In his 2004 essay, “What You Eat is Your Business,” Balko is against the enforcement by the government on people to avoid junk foods. Balko (2004) argues that the government and its stakeholders should foster a sense of responsibility for its citizens’ health and wellbeing. He explains that the American health care system has been focusing on public health instead of personal responsibility. He mentions how political forces have been at the forefront, insisting that the federal government control health care instead of engaging the public to make wise decisions concerning their health. Balko (2004) is afraid that the control exerted by the government and its stakeholders is misleading instead of helping people live healthily. According to him, force and control only make people lose their true motivation regarding health care choices.  People will only follow the laws enforced by the government to avoid being on the wrong side of the law. Balko worries that lack of personal responsibility will cause people to easily astray from the measures instructed by the government, and the problem of obesity will never end. 

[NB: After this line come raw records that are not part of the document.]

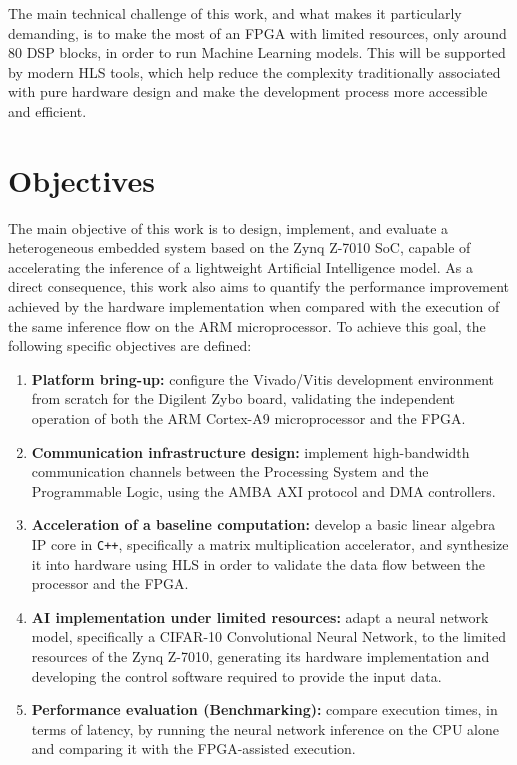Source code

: The main technical challenge of this work, and what makes it particularly demanding,
is to make the most of an \ac{FPGA} with limited resources, only around 80 \ac{DSP} blocks, in
order to run Machine Learning models. This will be supported by modern
\ac{HLS} tools, which help reduce the complexity traditionally associated with
pure hardware design and make the development process more accessible and efficient.

\section*{Objectives}
The main objective of this work is to design, implement, and evaluate a heterogeneous
embedded system based on the Zynq Z-7010 \ac{SoC}, capable of accelerating the inference of a
lightweight Artificial Intelligence model.
As a direct consequence, this work also aims to quantify the performance improvement
achieved by the hardware implementation when compared with the execution of the same
inference flow on the \ac{ARM} microprocessor.
To achieve this goal, the following specific objectives are defined:

\begin{enumerate}
  \item \textbf{Platform bring-up:} configure the Vivado/Vitis development environment
    from scratch for the Digilent Zybo board, validating the independent operation of
    both the \ac{ARM} Cortex-A9 microprocessor and the \ac{FPGA}.
  \item \textbf{Communication infrastructure design:} implement high-bandwidth
    communication channels between the Processing System and the Programmable Logic,
    using the \ac{AMBA} \ac{AXI} protocol and \ac{DMA} controllers.
  \item \textbf{Acceleration of a baseline computation:} develop a basic linear algebra
    \ac{IP} core in \texttt{C++}, specifically a matrix multiplication accelerator, and
    synthesize it
    into hardware using \ac{HLS} in order to validate the data flow between the processor
    and the \ac{FPGA}.
  \item \textbf{\ac{AI} implementation under limited resources:} adapt a neural network model,
    specifically a \ac{CIFAR}-10 Convolutional Neural Network, to the limited resources of
    the Zynq Z-7010, generating its hardware implementation and developing the control
    software required to provide the input data.
  \item \textbf{Performance evaluation (Benchmarking):} compare execution times, in terms
    of latency, by running the neural network inference on the \ac{CPU} alone and comparing
    it with the \ac{FPGA}-assisted execution.
\end{enumerate}

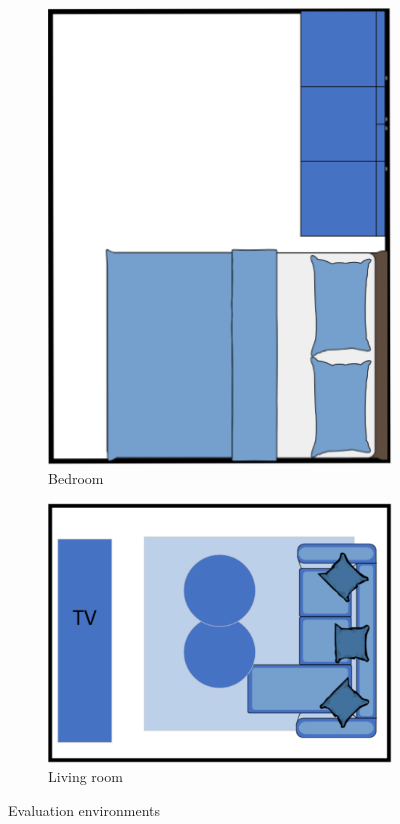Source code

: \begin{figure}[H]
\begin{subfigure}{0.35\textwidth}
        \includegraphics[width=\linewidth]{figures/Liveroom2.png}
        \caption{Bedroom}
        \label{fig:Liveroom2}
    \end{subfigure}
    \hfill
    \begin{subfigure}{0.45\textwidth}
        \centering
        \includegraphics[width=\linewidth]{figures/Liveroom3.png}
        \caption{Living room}
        \label{fig:Liveroom3}
    \end{subfigure}
    
    \caption{Evaluation environments}
    \label{fig:Liveroom}
\end{figure}

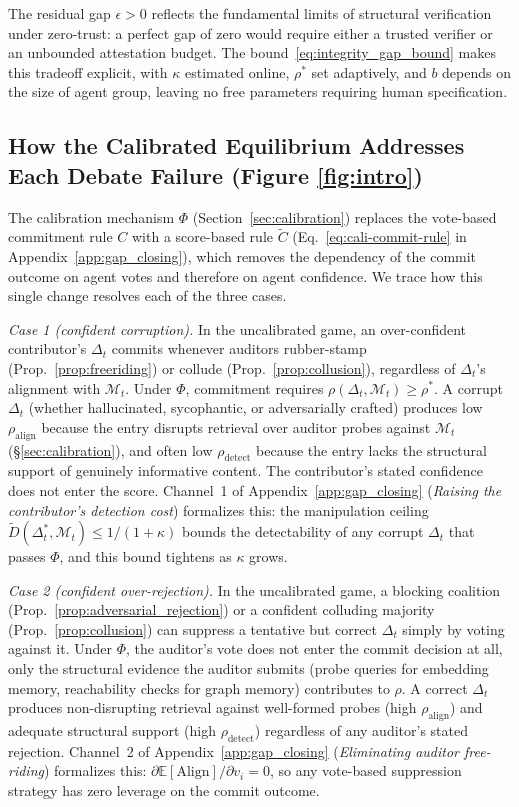 \noindent The residual gap $\epsilon > 0$ reflects the fundamental
limits of structural verification under zero-trust: a perfect gap of
zero would require either a trusted verifier or an unbounded
attestation budget. The bound~\eqref{eq:integrity_gap_bound} makes
this tradeoff explicit, with $\kappa$ estimated online, $\rho^*$ set
adaptively, and $b$ depends on the size of agent group, leaving no free parameters
requiring human specification.


\subsection{How the Calibrated Equilibrium Addresses Each Debate Failure (Figure \ref{fig:intro})}
\label{app:cal-equi-adress-mad-failure}

The calibration mechanism $\Phi$ (Section~\ref{sec:calibration}) replaces the vote-based commitment rule $C$ with a score-based rule $\tilde{C}$ (Eq.~\ref{eq:cali-commit-rule} in Appendix~\ref{app:gap_closing}), which removes the dependency of the commit outcome on agent votes and therefore on agent confidence. We trace how this single change resolves each of the three cases.

\emph{Case 1 (confident corruption).} In the uncalibrated game, an over-confident contributor's $\Delta_t$ commits whenever auditors rubber-stamp (Prop.~\ref{prop:freeriding}) or collude (Prop.~\ref{prop:collusion}), regardless of $\Delta_t$'s alignment with $\mathcal{M}_t$. Under $\Phi$, commitment requires $\rho(\Delta_t, \mathcal{M}_t) \geq \rho^*$. A corrupt $\Delta_t$ (whether hallucinated, sycophantic, or adversarially crafted) produces low $\rho_{\mathrm{align}}$ because the entry disrupts retrieval over auditor probes against $\mathcal{M}_t$ (\S\ref{sec:calibration}), and often low $\rho_{\mathrm{detect}}$ because the entry lacks the structural support of genuinely informative content. The contributor's stated confidence does not enter the score. Channel~1 of Appendix~\ref{app:gap_closing} (\emph{Raising the contributor's detection cost}) formalizes this: the manipulation ceiling $\tilde{D}(\Delta_t^*, \mathcal{M}_t) \leq 1/(1+\kappa)$ bounds the detectability of any corrupt $\Delta_t$ that passes $\Phi$, and this bound tightens as $\kappa$ grows.

\emph{Case 2 (confident over-rejection).} In the uncalibrated game, a blocking coalition (Prop.~\ref{prop:adversarial_rejection}) or a confident colluding majority (Prop.~\ref{prop:collusion}) can suppress a tentative but correct $\Delta_t$ simply by voting against it. Under $\Phi$, the auditor's vote does not enter the commit decision at all, only the structural evidence the auditor submits (probe queries for embedding memory, reachability checks for graph memory) contributes to $\rho$. A correct $\Delta_t$ produces non-disrupting retrieval against well-formed probes (high $\rho_{\mathrm{align}}$) and adequate structural support (high $\rho_{\mathrm{detect}}$) regardless of any auditor's stated rejection. Channel~2 of Appendix~\ref{app:gap_closing} (\emph{Eliminating auditor free-riding}) formalizes this: $\partial \mathbb{E}[\mathrm{Align}]/\partial v_i = 0$, so any vote-based suppression strategy has zero leverage on the commit outcome.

Another critical point that Balko discusses in his article is about incentives of obesity-related disease. He insists that the best way of imposing personal responsibility is by not socializing medicine and healthcare. According to him, people will be careful of their health choices when they pay for their healthcare services out of their pocket. They will be more careful to avoid getting sick and spending their money on treatment and recovery. Socializing medicine and healthcare only force people to pay premiums for other people’s healthcare. He laments, “your heart attack drives up the cost of my premiums and office visits. And if the government is paying for my anti-cholesterol medication, what incentive is there for me to put down the cheeseburger?” This statement shows how Balko feels that personal responsibility in the fight against obesity will work because people will fear the high costs of treating obesity-related diseases. 

Finally, Balko argues that the food restrictions by the government will affect consumerism freedom. People will be controlled on what to eat, going against our democratic society where people are free to make their own choices. More so, Balko fears that such laws will affect the fast-food-selling companies, and the national economy will be affected. He concludes his essay by arguing that socializing healthcare for obesity increases the stigmatization of obese patients. He insists that the governmental control in handling obesity portrays the condition shamefully. Thus, obese patients will be more reluctant to access healthcare services. 

Based on my experience with my late friend, I find Balko’s argument to be correct. People are not careful of their health choices because they know that the government will be responsible for their medical expenses. Most of my friend’s expenses were covered by insurance; thus, he never put effort into losing weight. Instead, he ate whatever he could find without caring how it would affect him.  His life wouldn’t have ended if he understood it was his responsibility to eat healthily.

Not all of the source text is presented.